WHAT IS NEEDED =>
Retype only the lines from the top of the records to the line with "la cláusula let", including that line but none of the pictures.

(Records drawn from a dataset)

--------------------------------------------------

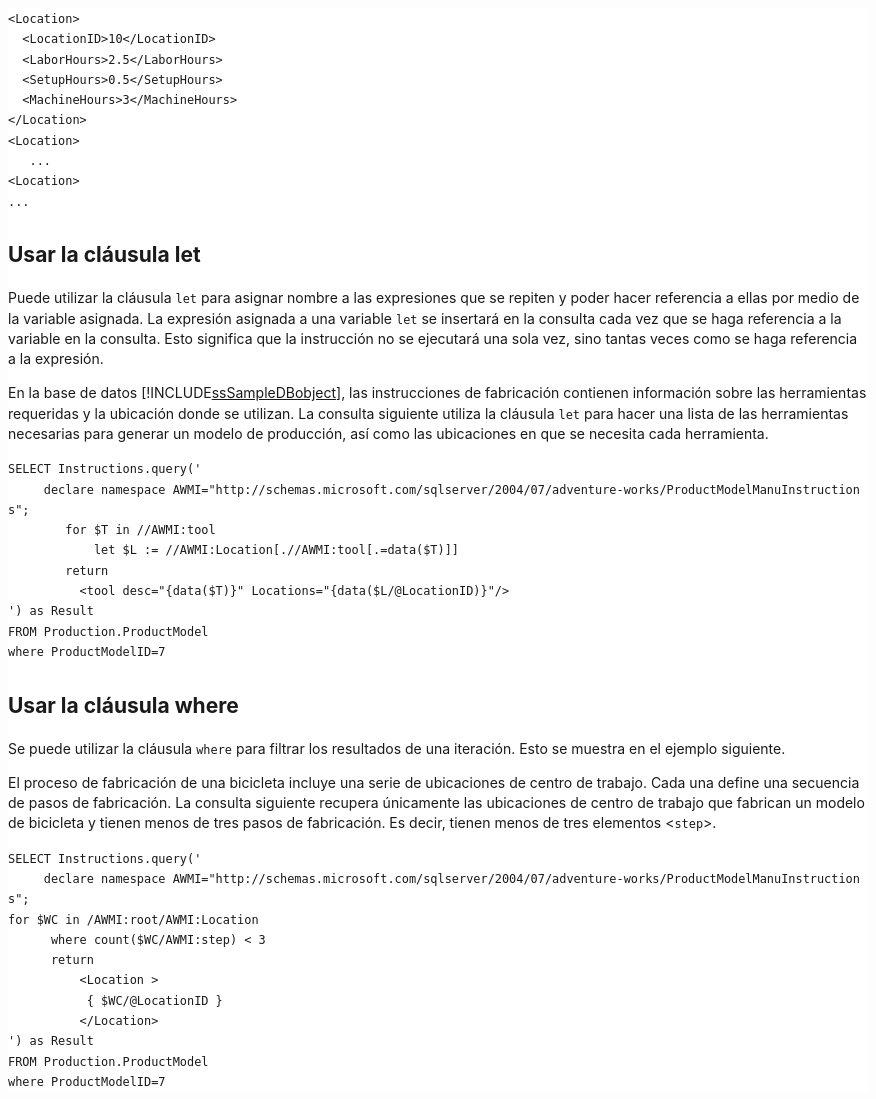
 ```  
<Location>  
  <LocationID>10</LocationID>  
  <LaborHours>2.5</LaborHours>  
  <SetupHours>0.5</SetupHours>  
  <MachineHours>3</MachineHours>  
</Location>  
<Location>  
   ...  
<Location>  
...  
```  
  
## <a name="using-the-let-clause"></a>Usar la cláusula let  
 Puede utilizar la cláusula `let` para asignar nombre a las expresiones que se repiten y poder hacer referencia a ellas por medio de la variable asignada. La expresión asignada a una variable `let` se insertará en la consulta cada vez que se haga referencia a la variable en la consulta. Esto significa que la instrucción no se ejecutará una sola vez, sino tantas veces como se haga referencia a la expresión.  
  
 En la base de datos [!INCLUDE[ssSampleDBobject](../includes/sssampledbobject-md.md)], las instrucciones de fabricación contienen información sobre las herramientas requeridas y la ubicación donde se utilizan. La consulta siguiente utiliza la cláusula `let` para hacer una lista de las herramientas necesarias para generar un modelo de producción, así como las ubicaciones en que se necesita cada herramienta.  
  
```  
SELECT Instructions.query('  
     declare namespace AWMI="http://schemas.microsoft.com/sqlserver/2004/07/adventure-works/ProductModelManuInstructions";  
        for $T in //AWMI:tool  
            let $L := //AWMI:Location[.//AWMI:tool[.=data($T)]]  
        return  
          <tool desc="{data($T)}" Locations="{data($L/@LocationID)}"/>  
') as Result  
FROM Production.ProductModel  
where ProductModelID=7  
```  
  
## <a name="using-the-where-clause"></a>Usar la cláusula where  
 Se puede utilizar la cláusula `where` para filtrar los resultados de una iteración. Esto se muestra en el ejemplo siguiente.  
  
 El proceso de fabricación de una bicicleta incluye una serie de ubicaciones de centro de trabajo. Cada una define una secuencia de pasos de fabricación. La consulta siguiente recupera únicamente las ubicaciones de centro de trabajo que fabrican un modelo de bicicleta y tienen menos de tres pasos de fabricación. Es decir, tienen menos de tres elementos <`step`>.  
  
```  
SELECT Instructions.query('  
     declare namespace AWMI="http://schemas.microsoft.com/sqlserver/2004/07/adventure-works/ProductModelManuInstructions";  
for $WC in /AWMI:root/AWMI:Location  
      where count($WC/AWMI:step) < 3  
      return  
          <Location >  
           { $WC/@LocationID }   
          </Location>  
') as Result  
FROM Production.ProductModel  
where ProductModelID=7  
```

--------------------------------------------------

SOLUTION =>
 ```  
<Location>  
  <LocationID>10</LocationID>  
  <LaborHours>2.5</LaborHours>  
  <SetupHours>0.5</SetupHours>  
  <MachineHours>3</MachineHours>  
</Location>  
<Location>  
   ...  
<Location>  
...  
```  
  
## <a name="using-the-let-clause"></a>Usar la cláusula let  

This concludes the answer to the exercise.